Oui, on veut construire de belles écoles au Québec, lesquelles détonnent de nos polyvalentes issues du Rapport Parent. Ça, c’est le contenant. C’est important, mais ce qui importe, c’est définitivement le contenu. Et le contenu, ce sont les approches pédagogiques. Notre système d’éducation fait l’envie de plusieurs; c’est vrai. Mais il a également beaucoup de choses à apprendre des Finlandais, des Néozélandais, des Coréens, des Américains, des Ontariens, des Albertains, etc. L’auteur parle d’écoles « ouvertes sur le monde ».

À cet égard, je propose la création d’un fonds permettant aux enseignants ou membres de la direction de pouvoir aller ailleurs dans le monde pour visiter des écoles, rencontrer d’autres enseignants et d’aller dans des colloques internationaux. L’idée est simple : si le personnel scolaire est le moteur du changement, c’est à lui d’aller à la rencontre des autres mondes scolaires et c’est à lui de voir à diffuser ses trouvailles dans son milieu pour voir à ce que ces idées importées prennent forme dans son milieu. De cette façon, il pourra aller visiter les plus belles écoles, mais aussi, il pourra s’immerger dans les de nouvelles cultures scolaires et, possiblement, dans les meilleures pratiques pédagogiques!

Voilà comment ouvrir nos écoles à celles du monde dans une perspective d’importation d’idées, mais aussi de rayonnement international de nos expertises : « la recette éducative d’une nation n’est pas un secret industriel qu’il faut jalousement protéger. C’est un bien collectif qu’il faut démocratiser et offrir en partage ». Le ministre ne pouvait pas mieux dire! Décloisonnons ce que nous faisons. Diffusons nos pratiques gagnantes dans notre école, dans notre région, au Québec, dans le pays et, pourquoi pas, partout dans le monde! Rêvons notre école, mais surtout, osons-là!

En parlant d’oser l’école, le Lab-École est une bonne idée. Idem pour ce qui est de l’expertise qui sera développée à la Faculté d’architecture de l’Université Laval. La modification du cadre de référence des constructions d’écoles au Ministère est aussi une mesure intéressante. Or, cela demeure très loin de ceux qui sont à pied d’œuvre dans le quotidien scolaire. Ce qu’on cherche, c’est la pollinisation menée par les acteurs du milieu. Pourquoi ne partiraient-ils pas eux-mêmes à l’aventure? Le personnel en fonction dans les écoles est le meilleur moteur de changement. Les intéressés à partir à l’aventure n’auraient qu’à monter un dossier et le présenter au MÉES dans les délais prescrits pour avoir accès à une enveloppe budgétaire. Au retour de leur voyage, ils devront, en contrepartie, rendre des comptes au Ministère et partager leurs trouvailles à la communauté scolaire québécoise!
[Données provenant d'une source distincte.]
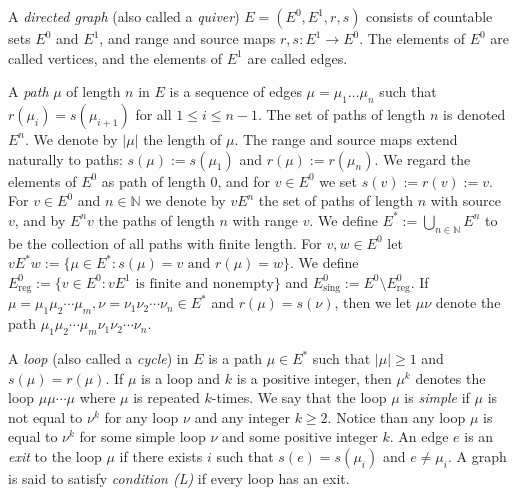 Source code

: \documentclass[12pt, a4paper]{amsart}
\numberwithin{equation}{section}
\theoremstyle{definition}
\theoremstyle{remark}
\begin{document}
A {\em directed graph} (also called a \emph{quiver}) $E=(E^0,E^1,r,s)$ consists of countable sets $E^0$ and $E^1$, and range and source maps $r,s:E^1\to E^0$. The elements of $E^0$ are called vertices, and the elements of $E^1$ are called edges. 

A {\em path} $\mu$ of length $n$ in $E$ is a sequence of edges $\mu=\mu_1\dots\mu_n$ such that $r(\mu_i)=s(\mu_{i+1})$ for all $1\le i\le n-1$. The set of paths of length $n$ is denoted $E^n$. We denote by $|\mu|$ the length of $\mu$. The range and source maps extend naturally to paths: $s(\mu):=s(\mu_1)$ and $r(\mu):=r(\mu_n)$. We regard the elements of $E^0$ as path of length 0, and for $v \in E^0$ we set $s(v):=r(v):=v$. For $v\in E^0$ and $n\in{\mathbb{N}}$ we denote by $vE^n$ the set of paths of length $n$ with source $v$, and by $E^nv$ the paths of length $n$ with range $v$. We define $E^*:=\bigcup_{n\in{\mathbb{N}}}E^n$ to be the collection of all paths with finite length. For $v,w\in E^0$ let $vE^*w:=\{\mu\in E^*:s(\mu)=v\text{ and }r(\mu)=w\}$. We define $E^0_{{\operatorname{reg}}}:=\{v\in E^0:vE^1\text{ is finite and nonempty}\}$ and $E^0_{{\operatorname{sing}}}:=E^0\setminus E^0_{{\operatorname{reg}}}$. If $\mu=\mu_1\mu_2\cdots\mu_m, \nu=\nu_1\nu_2\cdots\nu_n\in E^*$ and $r(\mu)=s(\nu)$, then we let $\mu\nu$ denote the path $\mu_1\mu_2\cdots\mu_m\nu_1\nu_2\cdots\nu_n$. 

A {\em loop} (also called a \emph{cycle}) in $E$ is a path $\mu\in E^*$ such that $|\mu|\ge 1$ and $s(\mu)=r(\mu)$. If $\mu$ is a loop and $k$ is a positive integer, then $\mu^k$ denotes the loop $\mu\mu\cdots\mu$ where $\mu$ is repeated $k$-times. We say that the loop $\mu$ is \emph{simple} if $\mu$ is not equal to $\nu^k$ for any loop $\nu$ and any integer $k\ge 2$. Notice than any loop $\mu$ is equal to $\nu^k$ for some simple loop $\nu$ and some positive integer $k$. An edge $e$ is an {\em exit} to the loop $\mu$ if there exists $i$ such that $s(e)=s(\mu_i)$ and $e\not=\mu_i$. A graph is said to satisfy \emph{condition (L)} if every loop has an exit. 
\end{document}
Enfin, si l’école québécoise fait l’envie de plusieurs pays dans la francophonie mondiale, il n’en demeure pas moins que nous risquons de perdre notre avantage comparatif. Pendant qu’au Québec on s’obstine encore et toujours sur la pertinence de la fameuse réforme de 2001 (17 années d’obstination, ça use!), d’autres pays proposent eux aussi des réformes semblables et eux, ils avancent lentement, mais surement!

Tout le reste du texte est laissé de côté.